▸ The data:
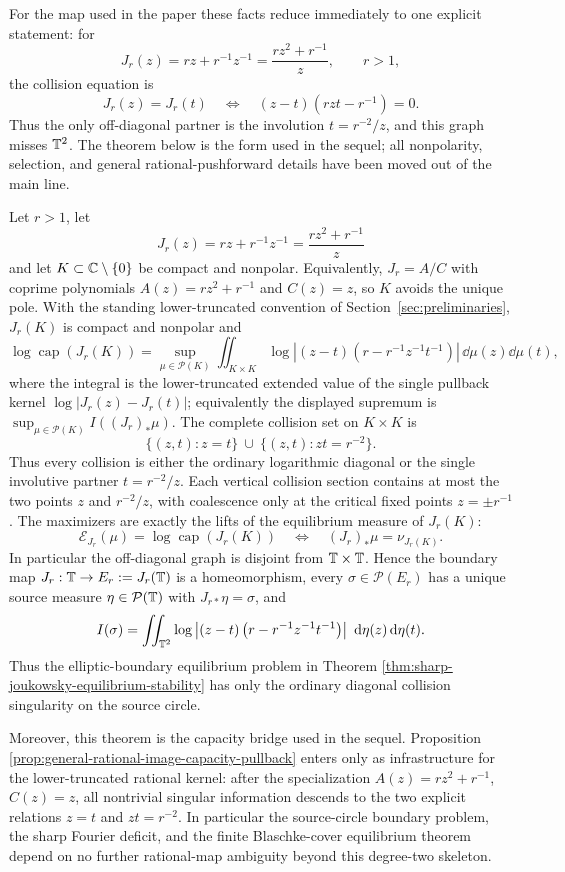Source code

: For the map used in the paper these facts reduce immediately to one
explicit statement: for
\[
J_r(z)=rz+r^{-1}z^{-1}=\frac{rz^2+r^{-1}}{z},\qquad r>1,
\]
the collision equation is
\[
J_r(z)=J_r(t)\quad\Longleftrightarrow\quad (z-t)(rzt-r^{-1})=0.
\]
Thus the only off-diagonal partner is the involution
\(t=r^{-2}/z\), and this graph misses \(\TT^2\).  The theorem below is
the form used in the sequel; all nonpolarity, selection, and general
rational-pushforward details have been moved out of the main line.
\begin{theorem}\label{thm:degree-two-joukowsky-capacity-collision-relation}
Let \(r>1\), let
\[
J_r(z)=rz+r^{-1}z^{-1}=\frac{rz^2+r^{-1}}{z}
\]
  and let \(K\subset\CC\setminus\{0\}\) be compact and nonpolar.  Equivalently, \(J_r=A/C\) with coprime polynomials \(A(z)=rz^2+r^{-1}\) and \(C(z)=z\), so \(K\) avoids the unique pole.  With the standing lower-truncated convention of Section~\ref{sec:preliminaries}, \(J_r(K)\) is compact and nonpolar and
\[
\log\operatorname{cap}(J_r(K))
=\sup_{\mu\in\mathcal P(K)}\iint_{K\times K}\log\left|(z-t)\left(r-r^{-1}z^{-1}t^{-1}\right)\right|\,
\dd\mu(z)\dd\mu(t),
\]
where the integral is the lower-truncated extended value of the single pullback kernel \(\log|J_r(z)-J_r(t)|\); equivalently the displayed supremum is \(\sup_{\mu\in\mathcal P(K)}I((J_r)_\ast\mu)\).  The complete collision set on \(K\times K\) is
\[
\{(z,t):z=t\}\ \cup\ \{(z,t):zt=r^{-2}\}.
\]
Thus every collision is either the ordinary logarithmic diagonal or the single involutive partner \(t=r^{-2}/z\).  Each vertical collision section contains at most the two points \(z\) and \(r^{-2}/z\), with coalescence only at the critical fixed points \(z=\pm r^{-1}\).  The maximizers are exactly the lifts of the equilibrium measure of \(J_r(K)\):
\[
\mathcal E_{J_r}(\mu)=\log\operatorname{cap}(J_r(K))
\quad\Longleftrightarrow\quad
(J_r)_\ast\mu=\nu_{J_r(K)}.
\]
In particular the off-diagonal graph is disjoint from \(\TT\times\TT\).  Hence the boundary map \(J_r:\TT\to E_r:=J_r(\TT)\) is a homeomorphism, every \(\sigma\in\mathcal P(E_r)\) has a unique source measure \(\eta\in\mathcal P(\TT)\) with \(J_{r\ast}\eta=\sigma\), and
\[
I(\sigma)=
\iint_{\TT^2}
\log\left|(z-t)\left(r-r^{-1}z^{-1}t^{-1}\right)\right|
\,\dd\eta(z)\dd\eta(t).
\]
Thus the elliptic-boundary equilibrium problem in Theorem \ref{thm:sharp-joukowsky-equilibrium-stability} has only the ordinary diagonal collision singularity on the source circle.

Moreover, this theorem is the capacity bridge used in the sequel.  Proposition \ref{prop:general-rational-image-capacity-pullback} enters only as infrastructure for the lower-truncated rational kernel: after the specialization \(A(z)=rz^2+r^{-1}\), \(C(z)=z\), all nontrivial singular information descends to the two explicit relations \(z=t\) and \(zt=r^{-2}\).  In particular the source-circle boundary problem, the sharp Fourier deficit, and the finite Blaschke-cover equilibrium theorem depend on no further rational-map ambiguity beyond this degree-two skeleton.
\end{theorem}

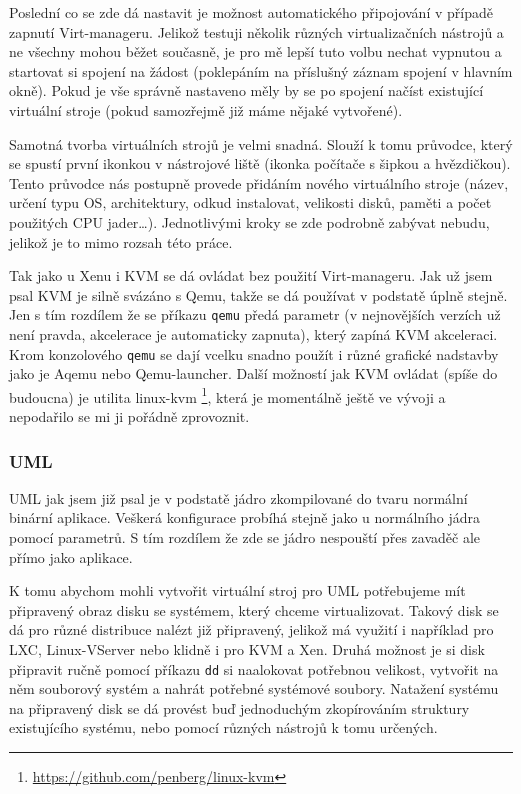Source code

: Poslední co se zde dá nastavit je možnost automatického připojování v případě zapnutí Virt-manageru. Jelikož testuji několik různých virtualizačních nástrojů a ne všechny mohou běžet současně, je pro mě lepší tuto volbu nechat vypnutou a startovat si spojení na žádost (poklepáním na příslušný záznam spojení v hlavním okně). Pokud je vše správně nastaveno měly by se po spojení načíst existující virtuální stroje (pokud samozřejmě již máme nějaké vytvořené).

Samotná tvorba virtuálních strojů je velmi snadná. Slouží k tomu průvodce, který se spustí první ikonkou v nástrojové liště (ikonka počítače s šipkou a hvězdičkou). Tento průvodce nás postupně provede přidáním nového virtuálního stroje (název, určení typu OS, architektury, odkud instalovat, velikosti disků, paměti a počet použitých CPU jader\dots). Jednotlivými kroky se zde podrobně zabývat nebudu, jelikož je to mimo rozsah této práce.

Tak jako u Xenu i KVM se dá ovládat bez použití Virt-manageru. Jak už jsem psal KVM je silně svázáno s Qemu, takže se dá používat v podstatě úplně stejně. Jen s tím rozdílem že se příkazu \texttt{qemu} předá parametr (v nejnovějších verzích už není pravda, akcelerace je automaticky zapnuta), který zapíná KVM akceleraci. Krom konzolového \texttt{qemu} se dají vcelku snadno použít i různé grafické nadstavby jako je Aqemu nebo Qemu-launcher. Další možností jak KVM ovládat (spíše do budoucna) je utilita linux-kvm \footnote{\url{https://github.com/penberg/linux-kvm}}, která je momentálně ještě ve vývoji a nepodařilo se mi ji pořádně zprovoznit.
\subsubsection{UML}
UML jak jsem již psal je v podstatě jádro zkompilované do tvaru normální binární aplikace. Veškerá konfigurace probíhá stejně jako u normálního jádra pomocí parametrů. S tím rozdílem že zde se jádro nespouští přes zavaděč ale přímo jako aplikace.

K tomu abychom mohli vytvořit virtuální stroj pro UML potřebujeme mít připravený obraz disku se systémem, který chceme virtualizovat. Takový disk se dá pro různé distribuce nalézt již připravený, jelikož má využití i například pro LXC, Linux-VServer nebo klidně i pro KVM a Xen. Druhá možnost je si disk připravit ručně pomocí příkazu \texttt{dd} si naalokovat potřebnou velikost, vytvořit na něm souborový systém a nahrát potřebné systémové soubory. Natažení systému na připravený disk se dá provést buď jednoduchým zkopírováním struktury existujícího systému, nebo pomocí různých nástrojů k tomu určených.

▸ Task goal: When you copy the data, keep every line exact and leave out each picture.

▸ Answer below:
Source code

: For the map used in the paper these facts reduce immediately to one
explicit statement: for
\[
J_r(z)=rz+r^{-1}z^{-1}=\frac{rz^2+r^{-1}}{z},\qquad r>1,
\]
the collision equation is
\[
J_r(z)=J_r(t)\quad\Longleftrightarrow\quad (z-t)(rzt-r^{-1})=0.
\]
Thus the only off-diagonal partner is the involution
\(t=r^{-2}/z\), and this graph misses \(\TT^2\).  The theorem below is
the form used in the sequel; all nonpolarity, selection, and general
rational-pushforward details have been moved out of the main line.
\begin{theorem}\label{thm:degree-two-joukowsky-capacity-collision-relation}
Let \(r>1\), let
\[
J_r(z)=rz+r^{-1}z^{-1}=\frac{rz^2+r^{-1}}{z}
\]
  and let \(K\subset\CC\setminus\{0\}\) be compact and nonpolar.  Equivalently, \(J_r=A/C\) with coprime polynomials \(A(z)=rz^2+r^{-1}\) and \(C(z)=z\), so \(K\) avoids the unique pole.  With the standing lower-truncated convention of Section~\ref{sec:preliminaries}, \(J_r(K)\) is compact and nonpolar and
\[
\log\operatorname{cap}(J_r(K))
=\sup_{\mu\in\mathcal P(K)}\iint_{K\times K}\log\left|(z-t)\left(r-r^{-1}z^{-1}t^{-1}\right)\right|\,
\dd\mu(z)\dd\mu(t),
\]
where the integral is the lower-truncated extended value of the single pullback kernel \(\log|J_r(z)-J_r(t)|\); equivalently the displayed supremum is \(\sup_{\mu\in\mathcal P(K)}I((J_r)_\ast\mu)\).  The complete collision set on \(K\times K\) is
\[
\{(z,t):z=t\}\ \cup\ \{(z,t):zt=r^{-2}\}.
\]
Thus every collision is either the ordinary logarithmic diagonal or the single involutive partner \(t=r^{-2}/z\).  Each vertical collision section contains at most the two points \(z\) and \(r^{-2}/z\), with coalescence only at the critical fixed points \(z=\pm r^{-1}\).  The maximizers are exactly the lifts of the equilibrium measure of \(J_r(K)\):
\[
\mathcal E_{J_r}(\mu)=\log\operatorname{cap}(J_r(K))
\quad\Longleftrightarrow\quad
(J_r)_\ast\mu=\nu_{J_r(K)}.
\]
In particular the off-diagonal graph is disjoint from \(\TT\times\TT\).  Hence the boundary map \(J_r:\TT\to E_r:=J_r(\TT)\) is a homeomorphism, every \(\sigma\in\mathcal P(E_r)\) has a unique source measure \(\eta\in\mathcal P(\TT)\) with \(J_{r\ast}\eta=\sigma\), and
\[
I(\sigma)=
\iint_{\TT^2}
\log\left|(z-t)\left(r-r^{-1}z^{-1}t^{-1}\right)\right|
\,\dd\eta(z)\dd\eta(t).
\]
Thus the elliptic-boundary equilibrium problem in Theorem \ref{thm:sharp-joukowsky-equilibrium-stability} has only the ordinary diagonal collision singularity on the source circle.

Moreover, this theorem is the capacity bridge used in the sequel.  Proposition \ref{prop:general-rational-image-capacity-pullback} enters only as infrastructure for the lower-truncated rational kernel: after the specialization \(A(z)=rz^2+r^{-1}\), \(C(z)=z\), all nontrivial singular information descends to the two explicit relations \(z=t\) and \(zt=r^{-2}\).  In particular the source-circle boundary problem, the sharp Fourier deficit, and the finite Blaschke-cover equilibrium theorem depend on no further rational-map ambiguity beyond this degree-two skeleton.
\end{theorem}

Source code

: Poslední co se zde dá nastavit je možnost automatického připojování v případě zapnutí Virt-manageru. Jelikož testuji několik různých virtualizačních nástrojů a ne všechny mohou běžet současně, je pro mě lepší tuto volbu nechat vypnutou a startovat si spojení na žádost (poklepáním na příslušný záznam spojení v hlavním okně). Pokud je vše správně nastaveno měly by se po spojení načíst existující virtuální stroje (pokud samozřejmě již máme nějaké vytvořené).

Samotná tvorba virtuálních strojů je velmi snadná. Slouží k tomu průvodce, který se spustí první ikonkou v nástrojové liště (ikonka počítače s šipkou a hvězdičkou). Tento průvodce nás postupně provede přidáním nového virtuálního stroje (název, určení typu OS, architektury, odkud instalovat, velikosti disků, paměti a počet použitých CPU jader\dots). Jednotlivými kroky se zde podrobně zabývat nebudu, jelikož je to mimo rozsah této práce.

Tak jako u Xenu i KVM se dá ovládat bez použití Virt-manageru. Jak už jsem psal KVM je silně svázáno s Qemu, takže se dá používat v podstatě úplně stejně. Jen s tím rozdílem že se příkazu \texttt{qemu} předá parametr (v nejnovějších verzích už není pravda, akcelerace je automaticky zapnuta), který zapíná KVM akceleraci. Krom konzolového \texttt{qemu} se dají vcelku snadno použít i různé grafické nadstavby jako je Aqemu nebo Qemu-launcher. Další možností jak KVM ovládat (spíše do budoucna) je utilita linux-kvm \footnote{\url{https://github.com/penberg/linux-kvm}}, která je momentálně ještě ve vývoji a nepodařilo se mi ji pořádně zprovoznit.
\subsubsection{UML}
UML jak jsem již psal je v podstatě jádro zkompilované do tvaru normální binární aplikace. Veškerá konfigurace probíhá stejně jako u normálního jádra pomocí parametrů. S tím rozdílem že zde se jádro nespouští přes zavaděč ale přímo jako aplikace.

K tomu abychom mohli vytvořit virtuální stroj pro UML potřebujeme mít připravený obraz disku se systémem, který chceme virtualizovat. Takový disk se dá pro různé distribuce nalézt již připravený, jelikož má využití i například pro LXC, Linux-VServer nebo klidně i pro KVM a Xen. Druhá možnost je si disk připravit ručně pomocí příkazu \texttt{dd} si naalokovat potřebnou velikost, vytvořit na něm souborový systém a nahrát potřebné systémové soubory. Natažení systému na připravený disk se dá provést buď jednoduchým zkopírováním struktury existujícího systému, nebo pomocí různých nástrojů k tomu určených.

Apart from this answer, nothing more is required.